* [GIVEN INFORMATION]:
•••••
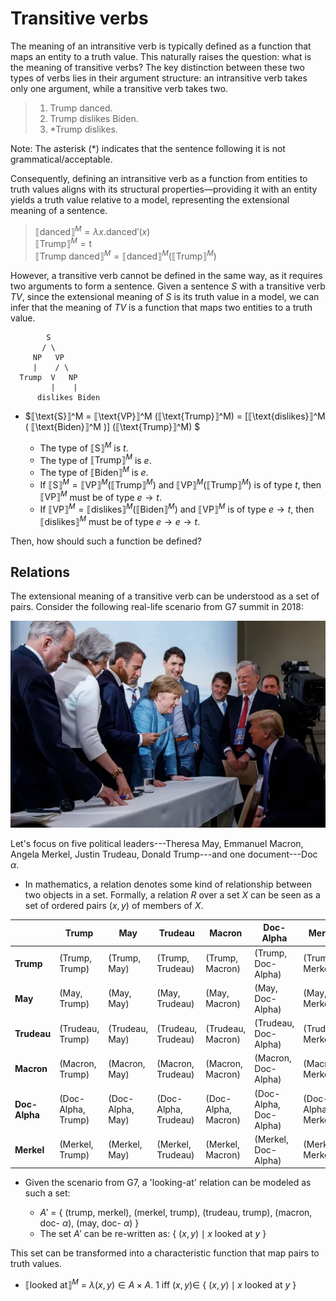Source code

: # Transitive verbs

The meaning of an intransitive verb is typically defined as a function that maps an entity to a truth value. This naturally raises the question: what is the meaning of transitive verbs? The key distinction between these two types of verbs lies in their argument structure: an intransitive verb takes only one argument, while a transitive verb takes two.

> 1. Trump danced.
> 2. Trump dislikes Biden.
> 3. *Trump dislikes. 

Note: The asterisk (*) indicates that the sentence following it is not grammatical/acceptable. 

Consequently, defining an intransitive verb as a function from entities to truth values aligns with its structural properties—providing it with an entity yields a truth value relative to a model, representing the extensional meaning of a sentence.

> $⟦\text{danced}⟧^M = \lambda x. \text{danced}'(x)$ <br>
> $⟦\text{Trump}⟧^M = \text{t}$ <br>
> $⟦\text{Trump danced}⟧^M = ⟦\text{danced}⟧^M(⟦\text{Trump}⟧^M)$

However, a transitive verb cannot be defined in the same way, as it requires two arguments to form a sentence. Given a sentence *S* with a transitive verb $TV$, since the extensional meaning of *S* is its truth value in a model, we can infer that the meaning of $TV$ is a function that maps two entities to a truth value.  

            S                              
           / \
         NP   VP              
         |    / \
      Trump  V   NP
             |    |
          dislikes Biden

- $⟦\text{S}⟧^M = ⟦\text{VP}⟧^M (⟦\text{Trump}⟧^M) = [⟦\text{dislikes}⟧^M ( ⟦\text{Biden}⟧^M )] (⟦\text{Trump}⟧^M) $
  
  - The type of $⟦\text{S}⟧^M$ is $t$.
  - The type of $⟦\text{Trump}⟧^M$ is $e$.
  - The type of $⟦\text{Biden}⟧^M$ is $e$.
  - If $⟦\text{S}⟧^M = ⟦\text{VP}⟧^M (⟦\text{Trump}⟧^M)$ and $⟦\text{VP}⟧^M (⟦\text{Trump}⟧^M)$ is of type $t$, then $⟦\text{VP}⟧^M$ must be of type $e \rightarrow t$. 
  - If $⟦\text{VP}⟧^M = ⟦\text{dislikes}⟧^M ( ⟦\text{Biden}⟧^M$) and $⟦\text{VP}⟧^M$ is of type $e \rightarrow t$, then $⟦\text{dislikes}⟧^M$ must be of type $e \rightarrow e \rightarrow t$.

Then, how should such a function be defined?

## Relations

The extensional meaning of a transitive verb can be understood as a set of pairs. Consider the following real-life scenario from G7 summit in 2018: 

![Alt Text](https://github.com/haozeli-ling/Semantic-Analysis/blob/main/model.png)

Let's focus on five political leaders---Theresa May, Emmanuel Macron, Angela Merkel, Justin Trudeau, Donald Trump---and one document---Doc $\alpha$. 

- In mathematics, a relation denotes some kind of relationship between two objects in a set. Formally, a relation $R$ over a set $X$ can be seen as a set of ordered pairs $(x,y)$ of members of $X$.

|          | Trump    | May      | Trudeau  | Macron   | Doc-Alpha | Merkel   |
|----------|----------|----------|----------|----------|-----------|----------|
| **Trump** | (Trump, Trump)        | (Trump, May) | (Trump, Trudeau) | (Trump, Macron) | (Trump, Doc-Alpha) | (Trump, Merkel) |
| **May**   | (May, Trump) | (May, May)       | (May, Trudeau)   | (May, Macron)   | (May, Doc-Alpha)   | (May, Merkel)   |
| **Trudeau** | (Trudeau, Trump) | (Trudeau, May) | (Trudeau, Trudeau)         | (Trudeau, Macron) | (Trudeau, Doc-Alpha) | (Trudeau, Merkel) |
| **Macron** | (Macron, Trump) | (Macron, May) | (Macron, Trudeau) | (Macron, Macron)        | (Macron, Doc-Alpha) | (Macron, Merkel) |
| **Doc-Alpha** | (Doc-Alpha, Trump) | (Doc-Alpha, May) | (Doc-Alpha, Trudeau) | (Doc-Alpha, Macron) | (Doc-Alpha, Doc-Alpha)        | (Doc-Alpha, Merkel) |
| **Merkel** | (Merkel, Trump) | (Merkel, May) | (Merkel, Trudeau) | (Merkel, Macron) | (Merkel, Doc-Alpha) | (Merkel, Merkel)       |
  
- Given the scenario from G7, a 'looking-at' relation can be modeled as such a set:  

  - $A'$ = { ($\text{trump}$, $\text{merkel}$), ($\text{merkel}$, $\text{trump}$), ($\text{trudeau}$, $\text{trump}$), ($\text{macron}$, $\text{doc}$- $\alpha$), ($\text{may}$, $\text{doc}$- $\alpha$) }
  - The set $A'$ can be re-written as: { $(x,y) \mid x\ \text{looked at}\ y$ }

This set can be transformed into a characteristic function that map pairs to truth values. 

- $⟦\text{looked at}⟧^M$ = $\lambda (x,y) \in A \times A$. 1 iff $(x, y) \in$ { $(x,y) \mid x\ \text{looked at}\ y$ } 


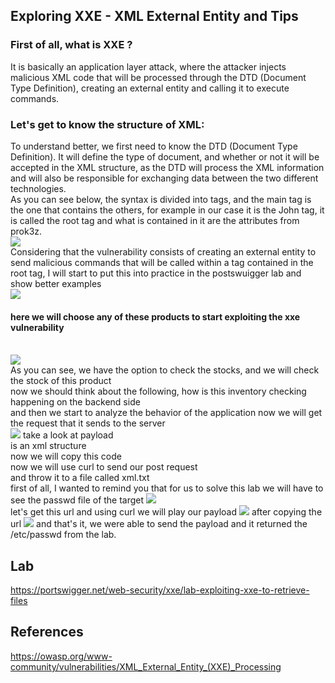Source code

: ## Exploring XXE - XML ​​External Entity and Tips

<h3>First of all, what is XXE ?</h3>

It is basically an application layer attack, where the attacker injects malicious XML code that will be processed through the DTD (Document Type Definition), creating an external entity and calling it to execute commands.

<h3>Let's get to know the structure of XML:
</h3>
To understand better, we first need to know the DTD (Document Type Definition). It will define the type of document, and whether or not it will be accepted in the XML structure, as the DTD will process the XML information and will also be responsible for exchanging data between the two different technologies.
<br>
As you can see below, the syntax is divided into tags, and the main tag is the one that contains the others, for example in our case it is the John tag, it is called the root tag and what is contained in it are the attributes from prok3z.<br>
<img src="https://user-images.githubusercontent.com/43358190/167747285-05943069-98a1-415c-88e7-c99f501fd5c6.png">
<br>
Considering that the vulnerability consists of creating an external entity to send malicious commands that will be called within a tag contained in the root tag, I will start to put this into practice in the postswuigger lab and show better examples
<br>
<img src="https://user-images.githubusercontent.com/43358190/167747562-72934730-82da-4ad1-9e88-d12e48b4f784.png">
<h4>here we will choose any of these products to start exploiting the xxe vulnerability</h4><br>
<img src="https://user-images.githubusercontent.com/43358190/167747936-86774e82-d355-4870-a2f7-60a681baf422.png"><br>
As you can see, we have the option to check the stocks, and we will check the stock of this product<br>
now we should think about the following, how is this inventory checking happening on the backend side<br>
and then we start to analyze the behavior of the application
now we will get the request that it sends to the server
<br>
<img src="https://user-images.githubusercontent.com/43358190/167750068-e535a5f1-7363-4474-86e2-ab7c9ee08c20.png">
take a look at payload<br>
is an xml structure<br>
now we will copy this code<br>
now we will use curl to send our post request<br>
and throw it to a file called xml.txt<br>
first of all, I wanted to remind you that for us to solve this lab we will have to see the passwd file of the target
<img src="https://user-images.githubusercontent.com/43358190/167751762-df320058-94dc-4945-a13c-3d3ef3112b00.png"><br>
let's get this url and using curl we will play our payload
<img src="https://user-images.githubusercontent.com/43358190/167751486-5b37050e-9e3b-4cc5-a81b-2e5ee2e92037.png">
after copying the url
<img src="https://user-images.githubusercontent.com/43358190/167751691-f60d3a05-7a9e-49a4-b038-4c076c6de8c9.png">
and that's it, we were able to send the payload and it returned the /etc/passwd from the lab.

## Lab
https://portswigger.net/web-security/xxe/lab-exploiting-xxe-to-retrieve-files

## References
https://owasp.org/www-community/vulnerabilities/XML_External_Entity_(XXE)_Processing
•••••
Look through the material above and work out how many of its lines contain "curl". State the number only.

2